Monday, November 12, 2012


Another unedited excerpt of Wrecking Ball


The first substantial relationship of my life was first conducted from a distance of some 2,000 miles. We’d found ourselves quite by random, which was usual for teenagers in the time of the still-emergent internet. I don’t even remember the website, or if it is even in existence today. What I do remember is writing a profile that revealed me to be two years older than I actually was.

As I recall, she responded to my post shortly thereafter. Her first words, meant in jest at the time, would prove to be prescient.

I think I’m in love with you.

The attraction was instantaneous. Though I was all of sixteen, here was the deep, meaningful relationship I had been seeking all along. Most people my age were dating for fun, or to find themselves. In time, they would eventually catch up with me, but as was often true in my younger days, I was ahead of the curve.

Before long, we began exchanging telephone calls that sometimes stretched as long as six or seven hours. My parents gritted their teeth and paid the long distance bills. Unable to consummate our relationship in person, phone sex had to suffice. At that time, I was in many ways sexually naive, as is I suppose true for everyone at that age. These marathon conversations allowed me to spread my wings and expand my consciousness as a sexual being.

A visit in person would seem to be in order, but she delayed it as long as possible. Her issues with body acceptance were to blame, though I wouldn’t figure that out for much longer. I adored her, but recognized eventually that my affections alone could not assuage her insecurities.
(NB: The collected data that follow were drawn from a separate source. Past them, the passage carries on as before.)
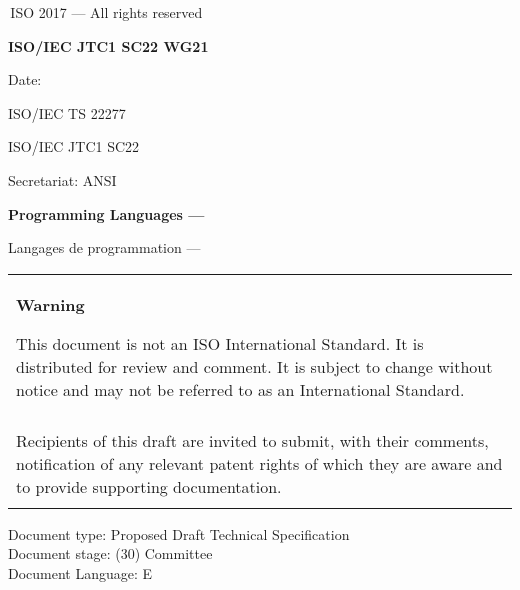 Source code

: 

\thispagestyle{empty}
{\raisebox{.35ex}{\smaller\copyright}}\,ISO 2017 --- All rights reserved
\vspace{2ex}

\begin{flushright}
	\textbf{ISO/IEC JTC1 SC22 WG21 \,\LARGE\docno} %
	
	Date: \reldate
	
	ISO/IEC TS 22277
	
	ISO/IEC JTC1 SC22
	
	Secretariat: ANSI
	
\end{flushright}

\vfill

\textbf{\LARGE Programming Languages --- \doctitle}

Langages de programmation --- \frtitle

\vfill

\begin{tabular}{|p{\hsize}|}
	\hline
	\begin{center}
		\textbf{Warning}
	\end{center}
	
	\vspace{2ex}
	
	This document is not an ISO International Standard. It is distributed
	for review and comment. It is subject to change without notice and may
	not be referred to as an International Standard.\\\\
	
	Recipients of this draft are invited to submit, with their comments,
	notification of any relevant patent rights of which they are aware
	and to provide supporting documentation.\\\\
	\hline
\end{tabular}

\vfill
\noindent
Document type: Proposed Draft Technical Specification\\
Document stage: (30) Committee\\
Document Language: E
\pagebreak

\thispagestyle{cpppage}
An effusive personality barely disguised an extreme (and largely unconfronted) issue with self-esteem. Though she was very funny and ingratiating, I knew it to be compensation for the way she felt about herself.

Overweight and self-loathing, she desperately wanted to be thin. I witnessed how she abused her body with drugs to bring down her weight. The effects would eventually catch up to her. The constant chemical abuse would cause her hair to fall out. It never regained its natural thickness. She hid this from me, as she hid so many other parts of herself.

Even with the flaws, I loved her. In those days, I used drugs recreationally myself, sometimes heavily, but not in the same proportions. Though I smoked too much pot and drank too much, I largely avoided the harder stuff. I felt that I had no room to judge. She was the first relationship partner I’d ever had who bothered to truly get to know me. She’ll always have an understanding of me that few others will.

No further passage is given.